> _WORK INSTRUCTION_
Would you return, word for word, the lines of the data below from the line with "कृत्वा तत्परिणामेन कपालाकारभावकम्" through the line with "षड् मासान् भावयेद्", and no others?

[Collected data]

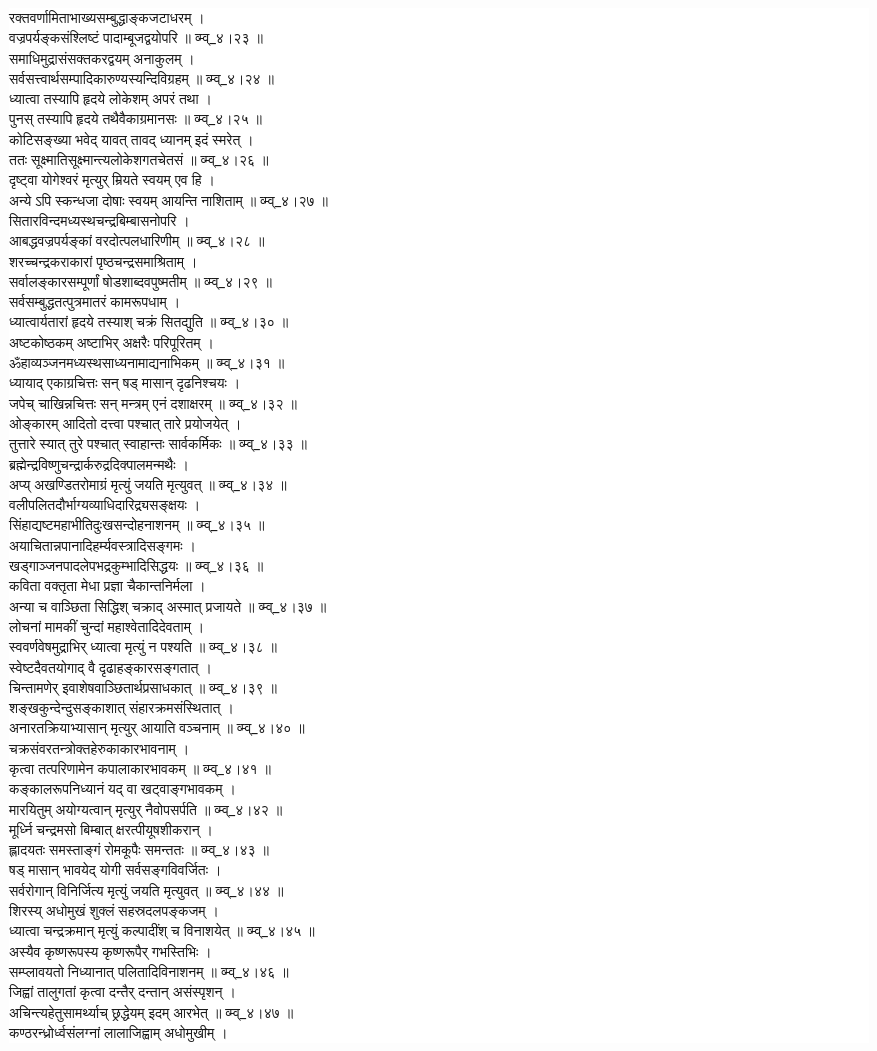 रक्तवर्णामिताभाख्यसम्बुद्धाङ्कजटाधरम्  ।  
वज्रपर्यङ्कसंश्लिष्टं पादाम्बूजद्वयोपरि  ॥ व्म्व्_४।२३ ॥  
समाधिमुद्रासंसक्तकरद्वयम् अनाकुलम्  ।  
सर्वसत्त्वार्थसम्पादिकारुण्यस्यन्दिविग्रहम्  ॥ व्म्व्_४।२४ ॥  
ध्यात्वा तस्यापि हृदये लोकेशम् अपरं तथा  ।  
पुनस् तस्यापि हृदये तथैवैकाग्रमानसः  ॥ व्म्व्_४।२५ ॥  
कोटिसङ्ख्या भवेद् यावत् तावद् ध्यानम् इदं स्मरेत्  ।  
ततः सूक्ष्मातिसूक्ष्मान्त्यलोकेशगतचेतसं  ॥ व्म्व्_४।२६ ॥  
दृष्ट्वा योगेश्वरं मृत्युर् म्रियते स्वयम् एव हि  ।  
अन्ये ऽपि स्कन्धजा दोषाः स्वयम् आयन्ति नाशिताम्  ॥ व्म्व्_४।२७ ॥  
सितारविन्दमध्यस्थचन्द्रबिम्बासनोपरि  ।  
आबद्धवज्रपर्यङ्कां वरदोत्पलधारिणीम्  ॥ व्म्व्_४।२८ ॥  
शरच्चन्द्रकराकारां पृष्ठचन्द्रसमाश्रिताम्  ।  
सर्वालङ्कारसम्पूर्णां षोडशाब्दवपुष्मतीम्  ॥ व्म्व्_४।२९ ॥  
सर्वसम्बुद्धतत्पुत्रमातरं कामरूपधाम्  ।  
ध्यात्वार्यतारां हृदये तस्याश् चक्रं सितद्युति  ॥ व्म्व्_४।३० ॥  
अष्टकोष्ठकम् अष्टाभिर् अक्षरैः परिपूरितम्  ।  
ॐहाव्यञ्जनमध्यस्थसाध्यनामाद्यनाभिकम्  ॥ व्म्व्_४।३१ ॥  
ध्यायाद् एकाग्रचित्तः सन् षड् मासान् दृढनिश्चयः  ।  
जपेच् चाखिन्नचित्तः सन् मन्त्रम् एनं दशाक्षरम्  ॥ व्म्व्_४।३२ ॥  
ओङ्कारम् आदितो दत्त्वा पश्चात् तारे प्रयोजयेत्  ।  
तुत्तारे स्यात् तुरे पश्चात् स्वाहान्तः सार्वकर्मिकः  ॥ व्म्व्_४।३३ ॥  
ब्रह्मेन्द्रविष्णुचन्द्रार्करुद्रदिक्पालमन्मथैः  ।  
अप्य् अखण्डितरोमाग्रं मृत्युं जयति मृत्युवत्  ॥ व्म्व्_४।३४ ॥  
वलीपलितदौर्भाग्यव्याधिदारिद्र्यसङ्क्षयः  ।  
सिंहाद्यष्टमहाभीतिदुःखसन्दोहनाशनम्  ॥ व्म्व्_४।३५ ॥  
अयाचितान्नपानादिहर्म्यवस्त्रादिसङ्गमः  ।  
खड्गाञ्जनपादलेपभद्रकुम्भादिसिद्धयः  ॥ व्म्व्_४।३६ ॥  
कविता वक्तृता मेधा प्रज्ञा चैकान्तनिर्मला  ।  
अन्या च वाञ्छिता सिद्धिश् चक्राद् अस्मात् प्रजायते  ॥ व्म्व्_४।३७ ॥  
लोचनां मामकीं चुन्दां महाश्वेतादिदेवताम्  ।  
स्ववर्णवेषमुद्राभिर् ध्यात्वा मृत्युं न पश्यति  ॥ व्म्व्_४।३८ ॥  
स्वेष्टदैवतयोगाद् वै दृढाहङ्कारसङ्गतात्  ।  
चिन्तामणेर् इवाशेषवाञ्छितार्थप्रसाधकात्  ॥ व्म्व्_४।३९ ॥  
शङ्खकुन्देन्दुसङ्काशात् संहारक्रमसंस्थितात्  ।  
अनारतक्रियाभ्यासान् मृत्युर् आयाति वञ्चनाम्  ॥ व्म्व्_४।४० ॥  
चक्रसंवरतन्त्रोक्तहेरुकाकारभावनाम्  ।  
कृत्वा तत्परिणामेन कपालाकारभावकम्  ॥ व्म्व्_४।४१ ॥  
कङ्कालरूपनिध्यानं यद् वा खट्वाङ्गभावकम्  ।  
मारयितुम् अयोग्यत्वान् मृत्युर् नैवोपसर्पति  ॥ व्म्व्_४।४२ ॥  
मूर्ध्नि चन्द्रमसो बिम्बात् क्षरत्पीयूषशीकरान्  ।  
ह्लादयतः समस्ताङ्गं रोमकूपैः समन्ततः  ॥ व्म्व्_४।४३ ॥  
षड् मासान् भावयेद् योगी सर्वसङ्गविवर्जितः  ।  
सर्वरोगान् विनिर्जित्य मृत्युं जयति मृत्युवत्  ॥ व्म्व्_४।४४ ॥  
शिरस्य् अधोमुखं शुक्लं सहस्रदलपङ्कजम्  ।  
ध्यात्वा चन्द्रक्रमान् मृत्युं कल्पादींश् च विनाशयेत्  ॥ व्म्व्_४।४५ ॥  
अस्यैव कृष्णरूपस्य कृष्णरूपैर् गभस्तिभिः  ।  
सम्प्लावयतो निध्यानात् पलितादिविनाशनम्  ॥ व्म्व्_४।४६ ॥  
जिह्वां तालुगतां कृत्वा दन्तैर् दन्तान् असंस्पृशन्  ।  
अचिन्त्यहेतुसामर्थ्याच् छ्रद्धेयम् इदम् आरभेत्  ॥ व्म्व्_४।४७ ॥  
कण्ठरन्ध्रोर्ध्वसंलग्नां लालाजिह्वाम् अधोमुखीम्  ।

> _EXERCISE RESULT_
कृत्वा तत्परिणामेन कपालाकारभावकम्  ॥ व्म्व्_४।४१ ॥  
कङ्कालरूपनिध्यानं यद् वा खट्वाङ्गभावकम्  ।  
मारयितुम् अयोग्यत्वान् मृत्युर् नैवोपसर्पति  ॥ व्म्व्_४।४२ ॥  
मूर्ध्नि चन्द्रमसो बिम्बात् क्षरत्पीयूषशीकरान्  ।  
ह्लादयतः समस्ताङ्गं रोमकूपैः समन्ततः  ॥ व्म्व्_४।४३ ॥  
षड् मासान् भावयेद् योगी सर्वसङ्गविवर्जितः  ।  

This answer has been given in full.